Participant Backgrounds

 

Linda Greenhouse spent 40 years at the New York Times, the last 30 covering the U.S. Supreme Court. In 2009, she embarked on a new career, teaching full time at Yale Law School and writing a biweekly op ed column for the Times web site. She is the author of five books, the most recent a memoir, “Just a Journalist,” published in 2017 by Harvard University Press. She served on the Harvard Board of Overseers from 2009-2015 and is currently president of the American Philosophical Society.

 

Laura Shapiro, who finds it a little weird to be writing about herself in the third person, was one of the founders of The Real Paper, a Cambridge-based alternative weekly that flourished, more or less, through the 1970s. She covered dance, books, and especially the women’s movement; and it was this last that became her chief fetish. Later she spent fifteen years at Newsweek, where she began to focus on food -- not such a departure from the women’s movement as it may seem, since she believed then and still does that if you’re looking at the kitchen, you are looking at women whether you see them or not. She’s published four books about women and culinary history, most recently What She Ate: Six Remarkable Women and the Food That Tells Their Stories, which came out in 2017 and will soon appear in paperback.

 

Andrew Tobias served as treasurer of the Democratic National Committee from 1999 through 2017.  A contributor to New York Magazine, Esquire, and Time, among others over the years, his books include The Only Investment Guide You’ll Ever Need, The Invisible Bankers: Everything the Insurance Industry Never Wanted You to Know, and The Best Little Boy In the World. His software, Managing Your Money, pre-dated Quicken. He claims to have invented (but forgotten to patent) the password hint.

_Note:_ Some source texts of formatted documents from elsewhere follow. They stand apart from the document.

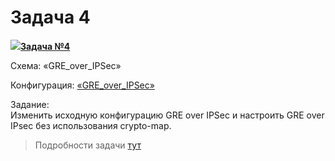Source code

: # Задача 4

[![](http://img-fotki.yandex.ru/get/6622/83739833.1f/0_9e219_a466f149_S.jpg)**Задача №4**](https://linkmeup.ru/blog/44.html)

Схема: «GRE\_over\_IPSec»

Конфигурация: [«GRE\_over\_IPSec»](https://docs.google.com/document/d/1BT2Bv4zj-y3ldqri3Avvdc1kMutGbMsv4FL1_SEkwtw/pub)

Задание:  
Изменить исходную конфигурацию GRE over IPSec и настроить GRE over IPsec без использования crypto-map.

> Подробности задачи [тут](https://linkmeup.ru/blog/44.html)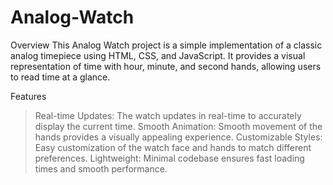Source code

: # Analog-Watch
Overview
This Analog Watch project is a simple implementation of a classic analog timepiece using HTML, CSS, and JavaScript. It provides a visual representation of time with hour, minute, and second hands, allowing users to read time at a glance.

Features
>Real-time Updates: The watch updates in real-time to accurately display the current time.
>Smooth Animation: Smooth movement of the hands provides a visually appealing experience.
>Customizable Styles: Easy customization of the watch face and hands to match different preferences.
>Lightweight: Minimal codebase ensures fast loading times and smooth performance.
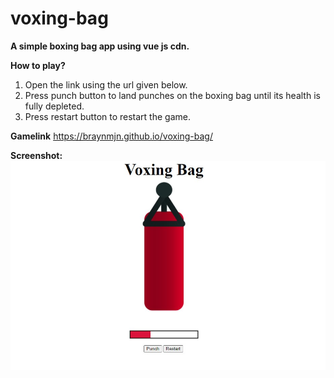 # voxing-bag

**A simple boxing bag app using vue js cdn.**

**How to play?**
1. Open the link using the url given below.
2. Press punch button to land punches on the boxing bag until its health is fully depleted.
3. Press restart button to restart the game.

**Gamelink**
https://braynmjn.github.io/voxing-bag/

**Screenshot:**
![Screenshot](Screenshot.jpg)
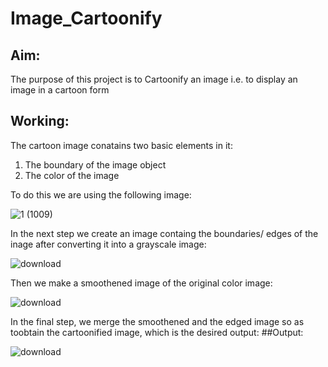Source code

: # Image_Cartoonify

## Aim: 
The purpose of this project is to Cartoonify an image i.e. to display an image in a cartoon form

## Working:
The cartoon image conatains two basic elements in it:
1. The boundary of the image object
2. The color of the image

To do this we are using the following image:

![1 (1009)](https://github.com/rohitinu6/Image_Cartoonify/assets/113301503/5b6d29ac-5c4d-4b1d-a531-345f166fce1e)

In the next step we create an image containg the boundaries/ edges of the inage after converting it into a grayscale image:

![download](https://github.com/rohitinu6/Image_Cartoonify/assets/113301503/c7894694-fe81-4e09-b7e2-3171576a539b)

Then we make a smoothened image of the original color image:

![download](https://github.com/rohitinu6/Image_Cartoonify/assets/113301503/63c075d9-3014-4da3-adf4-7b74c7b5af41)

In the final step, we merge the smoothened and the edged image so as toobtain the cartoonified image, which is the desired output:
##Output:

![download](https://github.com/rohitinu6/Image_Cartoonify/assets/113301503/8cf37c0a-4031-4b63-94c6-c094896f8c5d)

After a 7 year tour of Washington DC (with the US Navy, on the National Security Council staff, and staff of the Senate Intelligence Committee), Peter Zimmerman returned to Harvard to the Kennedy School for graduate study. He never left. Over the past 40 years, he contributed to the Kennedy School’s development as an administrator and member of the faculty and he continues teaching in retirement.